Given a rooted tree with \(n\) nodes. For any vertex \(w\) and any nonnegative integer \(d\), define \(N(w,d)\) as the set of nodes in the subtree rooted at \(w\) which have a distance at most \(d\) from \(w\). In other words, if the distance from \(w\) to a node \(x\) is at most \(d\), then \(x\) belongs to \(N(w,d)\).

You are given \(m\) queries. Each query provides a vertex \(w\) and a nonnegative integer \(d\). For each query, you are to calculate the size of the set \[ \{N(w',d') \mid N(w',d') \subseteq N(w,d)\}, \] that is, the number of distinct sets \(N(w',d')\) (over all possible vertices \(w'\) and nonnegative integers \(d'\)) which are contained in \(N(w,d)\). Note that if two different pairs \((w',d')\) yield the same set, they are counted only once.

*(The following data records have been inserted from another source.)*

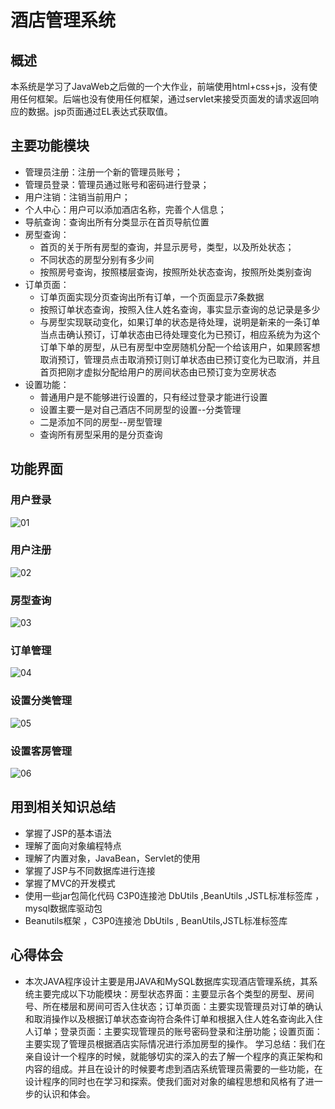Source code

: # 酒店管理系统


## 概述
 本系统是学习了JavaWeb之后做的一个大作业，前端使用html+css+js，没有使用任何框架。后端也没有使用任何框架，通过servlet来接受页面发的请求返回响应的数据。jsp页面通过EL表达式获取值。
    
## 主要功能模块
- 管理员注册：注册一个新的管理员账号；
- 管理员登录：管理员通过账号和密码进行登录；
- 用户注销：注销当前用户；
- 个人中心：用户可以添加酒店名称，完善个人信息；
- 导航查询：查询出所有分类显示在首页导航位置
- 房型查询：
	- 首页的关于所有房型的查询，并显示房号，类型，以及所处状态；
	- 不同状态的房型分别有多少间
	- 按照房号查询，按照楼层查询，按照所处状态查询，按照所处类别查询
- 订单页面：
	- 订单页面实现分页查询出所有订单，一个页面显示7条数据
	- 按照订单状态查询，按照入住人姓名查询，事实显示查询的总记录是多少
	- 与房型实现联动变化，如果订单的状态是待处理，说明是新来的一条订单当点击确认预订，订单状态由已待处理变化为已预订，相应系统为为这个订单下单的房型，从已有房型中空房随机分配一个给该用户，如果顾客想取消预订，管理员点击取消预订则订单状态由已预订变化为已取消，并且首页把刚才虚拟分配给用户的房间状态由已预订变为空房状态
- 设置功能：
	- 普通用户是不能够进行设置的，只有经过登录才能进行设置
	- 设置主要一是对自己酒店不同房型的设置--分类管理
	- 二是添加不同的房型--房型管理
	- 查询所有房型采用的是分页查询
## 功能界面
### 用户登录
![01](https://img.gwjzc.top/uPic/2021/05/14/01.png)
### 用户注册
![02](https://img.gwjzc.top/uPic/2021/05/14/02.png)
### 房型查询
![03](https://img.gwjzc.top/uPic/2021/05/14/03.png)
### 订单管理
![04](https://img.gwjzc.top/uPic/2021/05/14/04.png)
### 设置分类管理
![05](https://img.gwjzc.top/uPic/2021/05/14/05.png)

### 设置客房管理

![06](https://img.gwjzc.top/uPic/2021/05/14/06.png)

## 用到相关知识总结
- 掌握了JSP的基本语法
- 理解了面向对象编程特点
- 理解了内置对象，JavaBean，Servlet的使用
- 掌握了JSP与不同数据库进行连接
- 掌握了MVC的开发模式
- 使用一些jar包简化代码
C3P0连接池 DbUtils ,BeanUtils ,JSTL标准标签库 ，mysql数据库驱动包
- Beanutils框架 ，C3P0连接池 DbUtils , BeanUtils,JSTL标准标签库
## 心得体会
- 本次JAVA程序设计主要是用JAVA和MySQL数据库实现酒店管理系统，其系统主要完成以下功能模块：房型状态界面：主要显示各个类型的房型、房间号、所在楼层和房间可否入住状态；订单页面：主要实现管理员对订单的确认和取消操作以及根据订单状态查询符合条件订单和根据入住人姓名查询此入住人订单；登录页面：主要实现管理员的账号密码登录和注册功能；设置页面：主要实现了管理员根据酒店实际情况进行添加房型的操作。
学习总结：我们在亲自设计一个程序的时候，就能够切实的深入的去了解一个程序的真正架构和内容的组成。并且在设计的时候要考虑到酒店系统管理员需要的一些功能，在设计程序的同时也在学习和探索。使我们面对对象的编程思想和风格有了进一步的认识和体会。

Observation: For any vertex \(w'\) that lies in \(N(w,d)\), let the distance from \(w\) to \(w'\) be \(r\). Then \(N(w',d') \subseteq N(w,d)\) if and only if every node in \(N(w',d')\) (which is defined as the set of nodes in the subtree of \(w'\) within a distance \(d'\) from \(w'\)) satisfies \(r+d' \le d\). That is, the maximum valid \(d'\) is \(d-r\) (subject to the fact that increasing \(d'\) beyond the height of the subtree rooted at \(w'\) does not change \(N(w',d')\)).

Thus, if we denote by \(h(w')\) the height of the subtree rooted at \(w'\) (i.e. the maximum distance from \(w'\) to any descendant), then the distinct sets contributed by vertex \(w'\) (when \(w' \in N(w,d)\)) is
\[ \min\{h(w') , d - r\} + 1 \quad \text{with} \quad r = \text{dist}(w,w'). \]

The final answer for a query \((w,d)\) is the sum of \(\min\{h(w'), d - (\text{dist}(w,w'))\} + 1\) over all vertices \(w'\) in \(N(w,d)\).

inputFormat

The first line contains two integers, \(n\) and \(m\) (the number of nodes and the number of queries).

The second line contains \(n-1\) integers. The \(i\)-th integer (for \(i = 1, 2, \dots, n-1\)) indicates the parent of vertex \(i+1\) (thus, the tree is rooted at vertex 1).

Each of the next \(m\) lines contains two integers \(w\) and \(d\), representing a query.

outputFormat

For each query, output a single integer on a new line representing the number of distinct sets \(N(w',d')\) that satisfy \(N(w',d') \subseteq N(w,d)\).

sample

5 3
1 1 2 2
1 1
2 1
3 0

8
3
1